While investigating an issue with my changes for better performance and to fix numeric parsing issues, I realized that parsing a number can "eat" the next character in a stream. The way that the async.jl unit test works, by writing out a stream of JSON values, and then reading them on another process, breaks if there is not another character to separate the values, and just a number is being read. I attempted to fix this using Base.peek, however on v0.6.2, it doesn't work for the type TCPStream. I'm not sure what the behavior of a similar test in JavaScript or Python would be.

TotalVerb commented 6 years ago

We should put back any characters we are eating. Is there a reason peek doesn't work on TCPStream?

ScottPJones commented 6 years ago

For one thing, peek isn't even exported, and it is not implemented for TCPStream in v0.6.2. I haven't tried yet on master.

(The peek implementation looked like it might hurt performance a lot, also, at least one of the methods, that does a try / finally and saves / restores the position in the stream, after reading a single byte) A better approach in that case would be to only restore the position in the case of reading a JSON number when finding something that isn't a digit (after a -, ., e, E or + (in an exponent), one or more digits are always required).

TotalVerb commented 6 years ago

What I mean is, is there a reason why peek is not implemented (in Base), as it seems this would be a really useful feature overall?
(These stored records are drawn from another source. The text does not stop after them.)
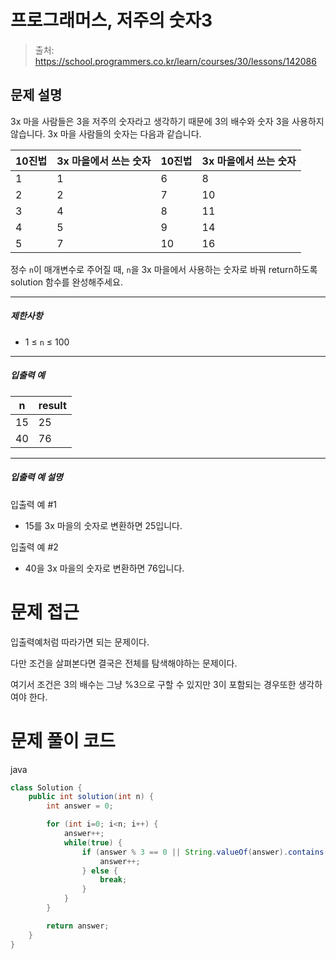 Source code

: # 프로그래머스, 저주의 숫자3

> 출처: https://school.programmers.co.kr/learn/courses/30/lessons/142086

## 문제 설명

3x 마을 사람들은 3을 저주의 숫자라고 생각하기 때문에 3의 배수와 숫자 3을 사용하지 않습니다. 3x 마을 사람들의 숫자는 다음과 같습니다.

| 10진법 | 3x 마을에서 쓰는 숫자 | 10진법 | 3x 마을에서 쓰는 숫자 |
| ------ | --------------------- | ------ | --------------------- |
| 1      | 1                     | 6      | 8                     |
| 2      | 2                     | 7      | 10                    |
| 3      | 4                     | 8      | 11                    |
| 4      | 5                     | 9      | 14                    |
| 5      | 7                     | 10     | 16                    |

정수 `n`이 매개변수로 주어질 때, `n`을 3x 마을에서 사용하는 숫자로 바꿔 return하도록 solution 함수를 완성해주세요.

---

##### 제한사항

-   1 ≤ `n` ≤ 100

---

##### 입출력 예

| n   | result |
| --- | ------ |
| 15  | 25     |
| 40  | 76     |

---

##### 입출력 예 설명

입출력 예 #1

-   15를 3x 마을의 숫자로 변환하면 25입니다.

입출력 예 #2

-   40을 3x 마을의 숫자로 변환하면 76입니다.

# 문제 접근

입출력예처럼 따라가면 되는 문제이다.

다만 조건을 살펴본다면 결국은 전체를 탐색해야하는 문제이다.

여기서 조건은 3의 배수는 그냥 %3으로 구할 수 있지만 3이 포함되는 경우또한 생각하여야 한다.

# 문제 풀이 코드

java

```java
class Solution {
    public int solution(int n) {
        int answer = 0;

        for (int i=0; i<n; i++) {
            answer++;
            while(true) {
                if (answer % 3 == 0 || String.valueOf(answer).contains("3")) {
                    answer++;
                } else {
                    break;
                }
            }
        }

        return answer;
    }
}
```
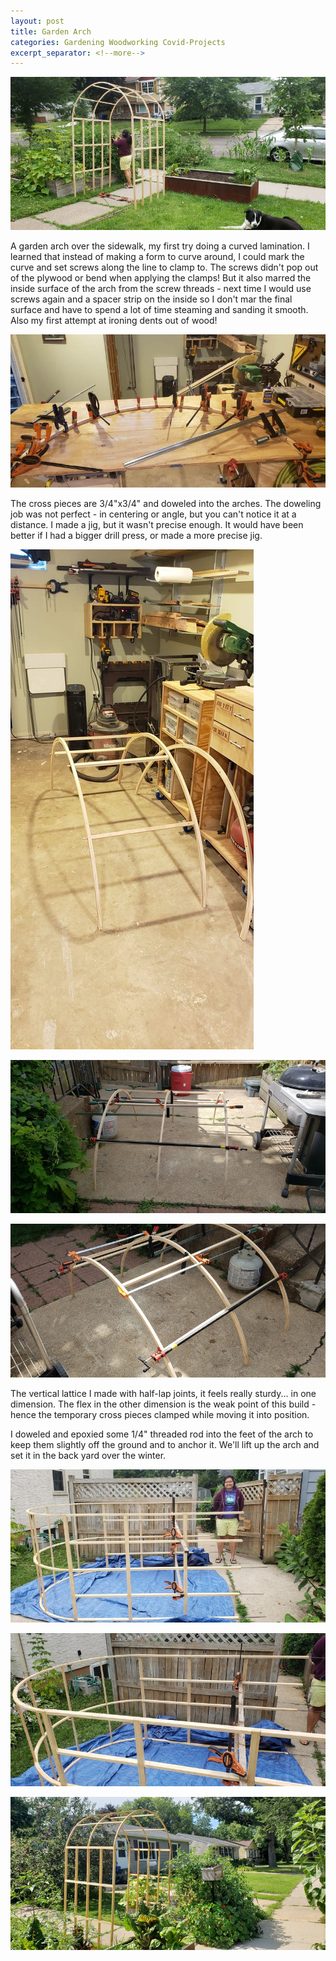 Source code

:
 ```yaml
---
layout: post
title: Garden Arch
categories: Gardening Woodworking Covid-Projects
excerpt_separator: <!--more-->
---
```

![Arch](/images/arch/0.jpg)

A garden arch over the sidewalk, my first try doing a curved lamination.  <!--more--> I learned that instead of making a form to curve around, I could mark the curve and set screws along the line to clamp to.  The screws didn't pop out of the plywood or bend when applying the clamps!  But it also marred the inside surface of the arch from the screw threads - next time I would use screws again and a spacer strip on the inside so I don't mar the final surface and have to spend a lot of time steaming and sanding it smooth.  Also my first attempt at ironing dents out of wood!

![Glue Up](/images/arch/1.jpg)

The cross pieces are 3/4"x3/4" and doweled into the arches.  The doweling job was not perfect - in centering or angle, but you can't notice it at a distance.  I made a jig, but it wasn't precise enough. It would have been better if I had a bigger drill press, or made a more precise jig.

![Cross Pieces](/images/arch/2.jpg)

![Cross Pieces](/images/arch/3.jpg)

![Cross Pieces](/images/arch/4.jpg)

The vertical lattice I made with half-lap joints, it feels really sturdy... in one dimension.  The flex in the other dimension is the weak point of this build - hence the temporary cross pieces clamped while moving it into position.

I doweled and epoxied some 1/4" threaded rod into the feet of the arch to keep them slightly off the ground and to anchor it.  We'll lift up the arch and set it in the back yard over the winter.

![Arch](/images/arch/5.jpg)

![Arch](/images/arch/6.jpg)

![Arch](/images/arch/7.jpg)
ScottPJones commented 6 years ago

I'm not sure why it was left unexported in master, but at least there it is better supported (instead of just 2 methods, it has 7, including peek(s::Base.LibuvStream) in Base at stream.jl:1182, which should handle TCPSocket. (I misremembered the name before, it's TCPSocket instead of TCPStream)

samoconnor commented 6 years ago

doesn't work for the type TCPStream.

You'll likely also run into trouble with wrappers like SSLContext (almost every HTTP connection is a HTTPS connection nowdays).

To me having a peek that only returns one character is a bit arbitrary. I think it would be more useful to have a peek that returns a view of however many bytes are available in whatever buffer the IO implementation has. e.g. it would be handy to peek in the buffer for presence of e.g. \r\n\r\n before reading.

ScottPJones commented 6 years ago

One character (really, 1 byte) look-ahead is all that the JSON format needs, and that is only for numbers (everything else is terminated by a byte that is known in advance, i.e. '}', ']', ':'or '"'). Having a function that could read the entire buffer of ready to be read bytes would also be quite useful, for other things.

peteristhegreat commented 3 years ago

I hit this bug today while accidentally reading some SOAP responses. Having the response wiped while doing a JSON read feels like a bug. In this example the original string is preserved, but in my debugging session, I was dealing with the array output initially not a string.

julia> body = "<XML>This is not JSON</XML>\n"
"<XML>This is not JSON</XML>\n"

julia> array = Vector{UInt8}(body)
28-element Array{UInt8,1}:
 0x3c
 0x58
 0x4d
 0x4c
 0x3e
 0x54
 0x68
 0x69
 0x73
 0x20
 0x69
 0x73
 0x20
 0x6e
 0x6f
 0x74
 0x20
 0x4a
 0x53
 0x4f
 0x4e
 0x3c
 0x2f
 0x58
 0x4d
 0x4c
 0x3e
 0x0a

julia> JSON.parse(String(array))
ERROR: Unexpected character
Line: 0
Around: ...<XML>This is not JSON<...
            ^

Stacktrace:
 [1] error(::String) at ./error.jl:33
 [2] _error(::String, ::JSON.Parser.MemoryParserState) at /Users/user/.julia/packages/JSON/3rsiS/src/Parser.jl:140
 [3] parse_jsconstant(::JSON.Parser.ParserContext{Dict{String,Any},Int64,true,nothing}, ::JSON.Parser.MemoryParserState) at /Users/user/.julia/packages/JSON/3rsiS/src/Parser.jl:193
 [4] parse_value(::JSON.Parser.ParserContext{Dict{String,Any},Int64,true,nothing}, ::JSON.Parser.MemoryParserState) at /Users/user/.julia/packages/JSON/3rsiS/src/Parser.jl:170
 [5] #parse#1(::Type, ::Type{Int64}, ::Bool, ::Nothing, ::typeof(JSON.Parser.parse), ::String) at /Users/user/.julia/packages/JSON/3rsiS/src/Parser.jl:460
 [6] parse(::String) at /Users/user/.julia/packages/JSON/3rsiS/src/Parser.jl:458
 [7] top-level scope at REPL[19]:1

julia> array
0-element Array{UInt8,1}

julia> body
"<XML>This is not JSON</XML>\n"

Basically, reading off the end of the array causes the array to get dropped. I would rather it not drop the array.

It looks like this thread here is related.

https://github.com/JuliaLang/julia/issues/24388

KristofferC commented 3 years ago

How is this related to JSON.jl?

julia> body = "<XML>This is not JSON</XML>\n"
"<XML>This is not JSON</XML>\n"

julia> array = Vector{UInt8}(body);

julia> String(array);

julia> array
UInt8[]